In his “Letter,” Eliot initially stresses aesthetics, claiming that while the churches fail to attract tourist hordes, they give the Square Mile “a beauty which its hideous banks and commercial houses have not quite defaced [. . .] the least precious redeems some vulgar street, like the plain little church of All Hallows at the end of London Wall. Some, like St. Michael Paternoster Royal are of great beauty”(690).4 In highlighting the churches’ visual appeal, Eliot echoes arguments offered by, among others, The Burlington Magazine for Connoisseurs, which initiated a petition drive to preserve the churches, and to “emphasise the importance of these edifices as works of art and [. . .] that they may be allowed to remain intact and unmutilated” (“Si Monumentum” 105).5 Yet Eliot’s contrast between ancient and the modern constructions offers more than a critique of architectural styles. The “hideous banks and commercial houses” on “vulgar street[s]” dominated the twentieth-century city where few residents remained, and Eliot’s assertion that the even the plainest of the churches “redeem” the area indicates that the buildings compensate for the commercial structures’ lack of appeal; however, the phrase also connotes a religious or moral usage: to preserve from sin. Certainly, the shift in the urban landscape and community prioritized the transitory and the material, seen in the area’s daytime population and business orientation.7
Eliot links those commercial interests with those of the Church; in an implied sneer at the Church of England authorities (which recalls the tone of his 1920 poems, “The Hippopotamus” and “Mr. Eliot’s Sunday Morning Service”), he explains of the Commission’s decision: “the lack of congregation is the ecclesiastical excuse and the need for money the ecclesiastical reason” (106). As residents moved out of the City, Sunday service attendance decreased drastically. But, Eliot suggests, this argument masks the true purpose for the demolitions: financial gain. Eliot continues, “[t]he fact that the erection of these churches was apparently paid for out of a public coal tax and their decoration probably by the parishioners, does not seem to invalidate the right of the True Church to bring them to the ground” (107). Eliot’s emphasis on the public’s role in the church rebuilding, despite the fact that Londoners funded the reconstruction via an involuntary tax, underscores his perception that the Diocese overreached its authority.

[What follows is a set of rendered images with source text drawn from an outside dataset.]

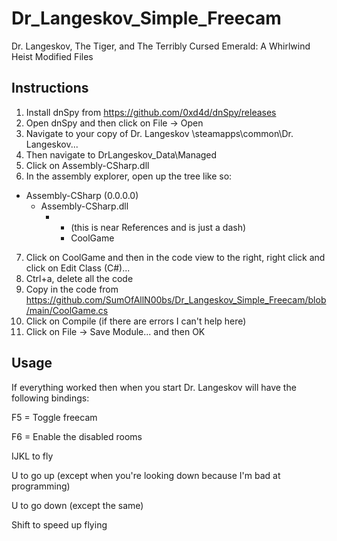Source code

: # Dr_Langeskov_Simple_Freecam

Dr. Langeskov, The Tiger, and The Terribly Cursed Emerald: A Whirlwind Heist Modified Files

## Instructions

1. Install dnSpy from https://github.com/0xd4d/dnSpy/releases
2. Open dnSpy and then click on File -> Open
3. Navigate to your copy of Dr. Langeskov <Steam Install>\steamapps\common\Dr. Langeskov...
4. Then navigate to DrLangeskov_Data\Managed
5. Click on Assembly-CSharp.dll
6. In the assembly explorer, open up the tree like so:
 - Assembly-CSharp (0.0.0.0)
   - Assembly-CSharp.dll
     - - (this is near References and is just a dash)
       - CoolGame
7. Click on CoolGame and then in the code view to the right, right click and click on Edit Class (C#)...
8. Ctrl+a, delete all the code
9. Copy in the code from https://github.com/SumOfAllN00bs/Dr_Langeskov_Simple_Freecam/blob/main/CoolGame.cs
10. Click on Compile (if there are errors I can't help here)
11. Click on File -> Save Module... and then OK

## Usage

If everything worked then when you start Dr. Langeskov will have the following bindings:

F5 = Toggle freecam
 
F6 = Enable the disabled rooms
  
IJKL to fly
 
U to go up (except when you're looking down because I'm bad at programming)
 
U to go down (except the same)
 
Shift to speed up flying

Other writers suggested that, in offering the properties for sale, the Church essentially prostituted its–and its congregants’–legacy.7 The Bookman’s Herbert Reynolds asserted that the churches were “built [. . .] at a time of dire impoverishment. They are the objects of self-sacrifice far greater than any now called for in their retention” (107). The churches reflected London’s durability and character; they acted as monuments to the narrative of Englishness on both general and personal scales: they belonged to the people. As Charles Hall Crouch stated in Notes and Queries, “[t]here must be few old families who have not had some ancestor christened, married, or buried in the churches scheduled for destruction, and are the pious memories of the founders and benefactors, and the sanctified sentiment connected therewith to count for naught? [. . . .] it is surely our duty to hand [the churches] on to our descendants as we have received them from the hallowed past” (220). Crouch’s call for his (presumably British) readers to remember their personal links with the churches, and his invocation of “the hallowed past” reflects similar arguments that the churches made history manifest; they provided access to an English past which might otherwise be lost. Reynolds claimed that with the loss of the churches, “the recollection of many illustrious personages and notable events will be banished to the remote fields of tradition and fable when but faint echoes penetrate to the hastening passer-by” (107).8 Beyond aesthetics, the structures grounded those events from the past that might otherwise dissolve into abstractions. Whether their reasons lay with aesthetic, spiritual, or historical interests, the public protested that the churches embodied English heritage, and their loss devastating–especially in the war’s aftermath. Indeed, several commentators drew on military language when arguing their opposition to the Commission’s proposal. R. D. Swallow, for example, wrote in The Contemporary Review that the Commissioners’ report “came as a bomb not on London only, but throughout the country” (79). Crouch directly associated the Diocese’s plans with the recently-ended combat, writing “and this after we had congratulated ourselves that [the churches] had escaped destruction from German aeroplanes” (220). Such references recall the churches’ significance as representatives of London’s seventeenth-century resurrection after plague and fire laid waste to the capital.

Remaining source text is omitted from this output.